「エネルギー基本計画」の1月中閣議決定が延期

「エネルギー基本計画」の閣議決定が延期
原発を「重要なベース電源」と位置づけ

1月6日までのパブリックコメントを済ませた後、1月中にも閣議決定をする予定だった、「エネルギー基本計画」が、中長期的なエネルギー政策の方向性を示す重要な決定をあまりに拙速にすぎると与党内や原子力委員会からも批判が相次ぎ、延期となりました。

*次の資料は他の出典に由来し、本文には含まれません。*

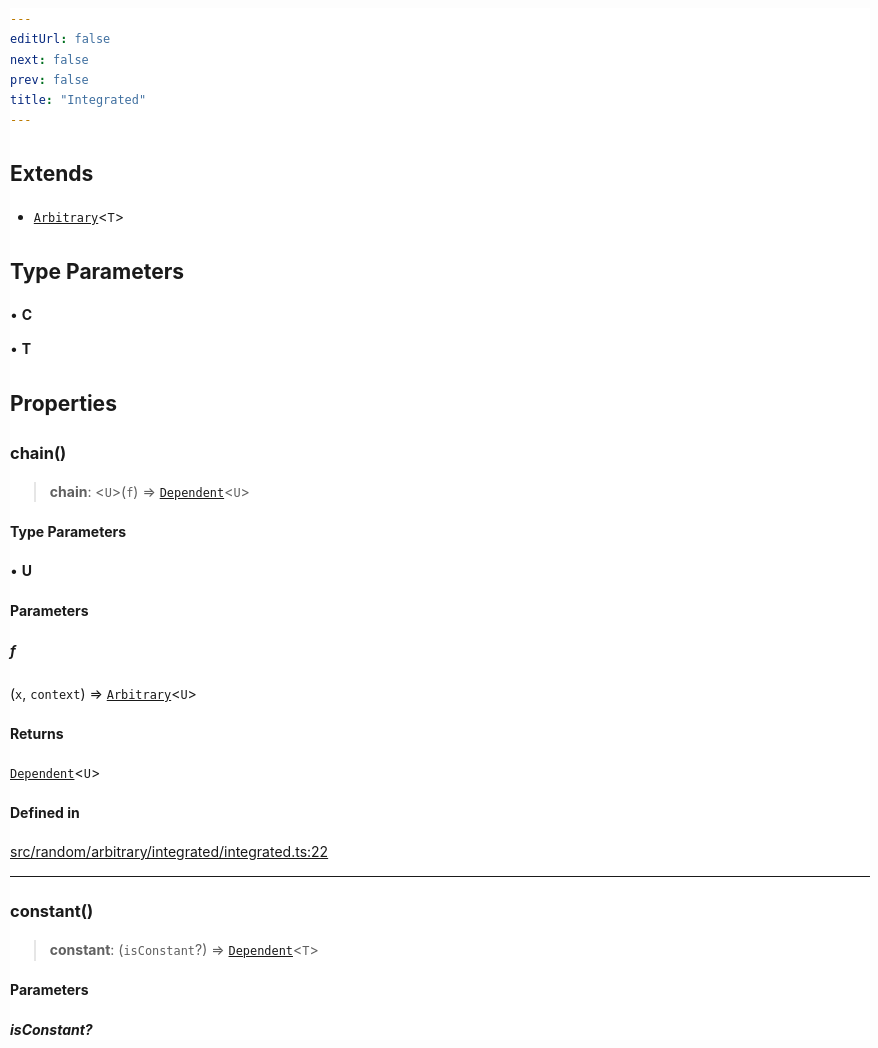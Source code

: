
 ```yaml
---
editUrl: false
next: false
prev: false
title: "Integrated"
---
```


## Extends

- [`Arbitrary`](/api/interfaces/arbitrary/)\<`T`\>

## Type Parameters

• **C**

• **T**

## Properties

### chain()

> **chain**: \<`U`\>(`f`) => [`Dependent`](/api/interfaces/dependent/)\<`U`\>

#### Type Parameters

• **U**

#### Parameters

##### f

(`x`, `context`) => [`Arbitrary`](/api/interfaces/arbitrary/)\<`U`\>

#### Returns

[`Dependent`](/api/interfaces/dependent/)\<`U`\>

#### Defined in

[src/random/arbitrary/integrated/integrated.ts:22](https://github.com/skyleague/axioms/blob/75fb1c5c977f1940e84e5cdcef2be336d1fd81da/src/random/arbitrary/integrated/integrated.ts#L22)

***

### constant()

> **constant**: (`isConstant`?) => [`Dependent`](/api/interfaces/dependent/)\<`T`\>

#### Parameters

##### isConstant?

民主党政権時に広範な国民的議論を行ない、2030年代までに原発ゼロを目指して決定した「革新的エネルギー戦略」を放棄しようという安倍政権の方針に待ったがかかったかたちです。原発・エネルギー問題を、ちょうど始まった東京都知事選挙の争点にしたくないという与党の意向があるのかもしれません。また、年末年始の期間にもかかわらず1万9千も寄せられたパブコメの影響もあるでしょう。

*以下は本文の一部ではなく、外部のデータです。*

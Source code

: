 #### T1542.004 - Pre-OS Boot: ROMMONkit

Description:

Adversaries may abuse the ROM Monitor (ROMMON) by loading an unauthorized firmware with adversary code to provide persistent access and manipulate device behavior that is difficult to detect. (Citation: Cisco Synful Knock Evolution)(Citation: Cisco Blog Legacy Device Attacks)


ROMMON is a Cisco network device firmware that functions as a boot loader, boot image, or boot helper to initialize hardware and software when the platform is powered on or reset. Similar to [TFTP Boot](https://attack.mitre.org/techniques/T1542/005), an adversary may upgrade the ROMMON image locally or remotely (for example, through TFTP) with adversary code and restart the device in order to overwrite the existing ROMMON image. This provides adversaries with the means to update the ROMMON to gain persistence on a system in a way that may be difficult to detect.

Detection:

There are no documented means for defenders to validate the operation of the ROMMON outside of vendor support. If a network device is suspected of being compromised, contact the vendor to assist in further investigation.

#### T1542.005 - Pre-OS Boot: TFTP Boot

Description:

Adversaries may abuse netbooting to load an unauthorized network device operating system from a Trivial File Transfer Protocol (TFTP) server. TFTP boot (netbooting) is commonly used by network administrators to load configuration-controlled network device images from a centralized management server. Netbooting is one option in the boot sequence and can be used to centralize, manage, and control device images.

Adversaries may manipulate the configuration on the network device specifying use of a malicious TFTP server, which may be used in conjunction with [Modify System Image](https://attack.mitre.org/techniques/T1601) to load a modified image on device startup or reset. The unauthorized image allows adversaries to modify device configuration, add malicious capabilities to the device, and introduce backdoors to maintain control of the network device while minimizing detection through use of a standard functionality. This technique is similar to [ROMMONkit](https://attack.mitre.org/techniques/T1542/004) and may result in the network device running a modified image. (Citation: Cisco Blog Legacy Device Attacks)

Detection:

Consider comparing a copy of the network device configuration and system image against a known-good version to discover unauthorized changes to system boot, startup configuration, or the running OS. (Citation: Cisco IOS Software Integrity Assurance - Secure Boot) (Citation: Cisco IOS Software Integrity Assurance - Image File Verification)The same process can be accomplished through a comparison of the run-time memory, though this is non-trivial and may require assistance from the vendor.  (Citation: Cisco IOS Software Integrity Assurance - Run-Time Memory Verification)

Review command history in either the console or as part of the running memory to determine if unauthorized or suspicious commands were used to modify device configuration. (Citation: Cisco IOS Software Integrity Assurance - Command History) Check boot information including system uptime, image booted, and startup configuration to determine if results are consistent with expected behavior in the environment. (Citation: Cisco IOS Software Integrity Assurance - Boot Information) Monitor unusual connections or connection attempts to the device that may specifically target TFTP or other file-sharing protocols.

締め切り後10日経っても、資源エネルギー庁は「集計中」だとして意見の内容を公表していません。2012年の「革新的エネルギー・環境戦略」のパブコメでは、40日間に8万9千もの意見が集まり、締切り5日後から国家戦略室のウェブサイトに次々掲載されたのとは対照的です。当時、原発ゼロシナリオを選択した人が9割で、8割が即時原発ゼロでしたが、今回もそれほど変わらないものと思われます。

あまりにも無責任な内容 与党からも批判
今なお継続する東京電力福島第一原発事故では、これまでの政府、規制当局、事業者、学者、マスコミを含めた無責任態勢が原因の人災であったことは、国会事故調も指摘したところです。その反省も事故後3年を前に忘れたのか、旧態依然の無責任態勢に回帰しようというのが今回の「エネルギー基本計画」です。

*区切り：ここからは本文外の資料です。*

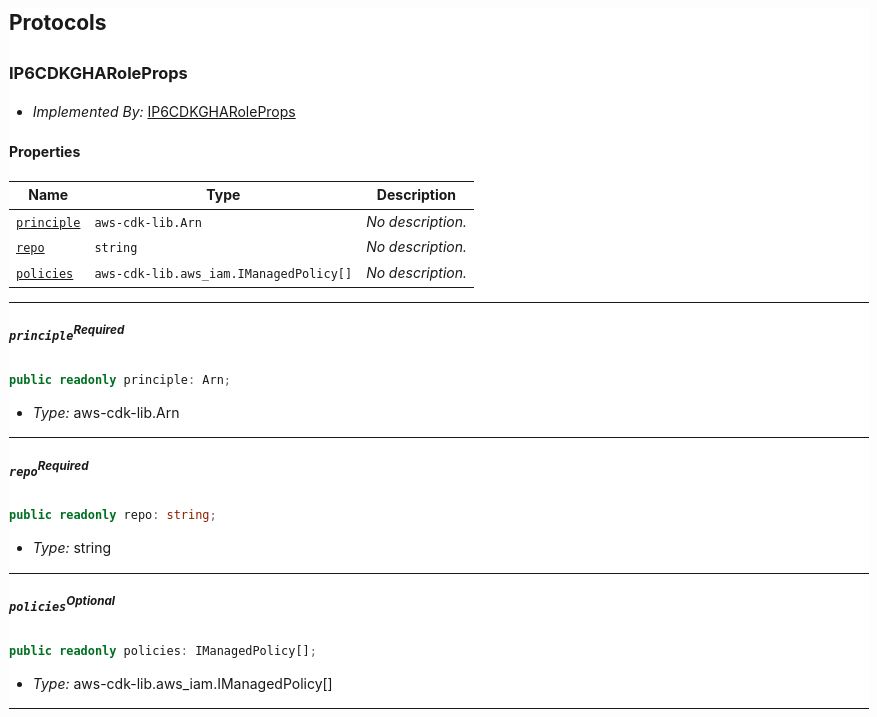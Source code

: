 



## Protocols <a name="Protocols" id="Protocols"></a>

### IP6CDKGHARoleProps <a name="IP6CDKGHARoleProps" id="p6-cdk-gha-role.IP6CDKGHARoleProps"></a>

- *Implemented By:* <a href="#p6-cdk-gha-role.IP6CDKGHARoleProps">IP6CDKGHARoleProps</a>


#### Properties <a name="Properties" id="Properties"></a>

| **Name** | **Type** | **Description** |
| --- | --- | --- |
| <code><a href="#p6-cdk-gha-role.IP6CDKGHARoleProps.property.principle">principle</a></code> | <code>aws-cdk-lib.Arn</code> | *No description.* |
| <code><a href="#p6-cdk-gha-role.IP6CDKGHARoleProps.property.repo">repo</a></code> | <code>string</code> | *No description.* |
| <code><a href="#p6-cdk-gha-role.IP6CDKGHARoleProps.property.policies">policies</a></code> | <code>aws-cdk-lib.aws_iam.IManagedPolicy[]</code> | *No description.* |

---

##### `principle`<sup>Required</sup> <a name="principle" id="p6-cdk-gha-role.IP6CDKGHARoleProps.property.principle"></a>

```typescript
public readonly principle: Arn;
```

- *Type:* aws-cdk-lib.Arn

---

##### `repo`<sup>Required</sup> <a name="repo" id="p6-cdk-gha-role.IP6CDKGHARoleProps.property.repo"></a>

```typescript
public readonly repo: string;
```

- *Type:* string

---

##### `policies`<sup>Optional</sup> <a name="policies" id="p6-cdk-gha-role.IP6CDKGHARoleProps.property.policies"></a>

```typescript
public readonly policies: IManagedPolicy[];
```

- *Type:* aws-cdk-lib.aws_iam.IManagedPolicy[]

---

経済産業省・資源エネルギー調査会の基本政策分科会で行われた審議の中では、原発を「エネルギー需要の安定性を支える基盤となる重要なベース電源」と位置づけた素案が提示されたのが、第12回会合(12月6日)、12月13日に若干の修正が加えられ、わずか2回の審議で原子力の位置づけが変えられました。省内の一審議会が、討論型世論調査などを含めた国民的議論を行った結果である「革新的エネルギー・環境戦略」をまったく無視するという、民主的手続きを欠いたものです。その内容も、革新的エネルギー戦略策定のプロセスの中で行った、コスト等検証委員会の議論(エネルギーコストの比較を行い、バックエンドコストなど未確定な部分を指摘して、原子力エネルギーが高くつくことを明らかにした)が無かったかのような、ごまかしの数字を使っています。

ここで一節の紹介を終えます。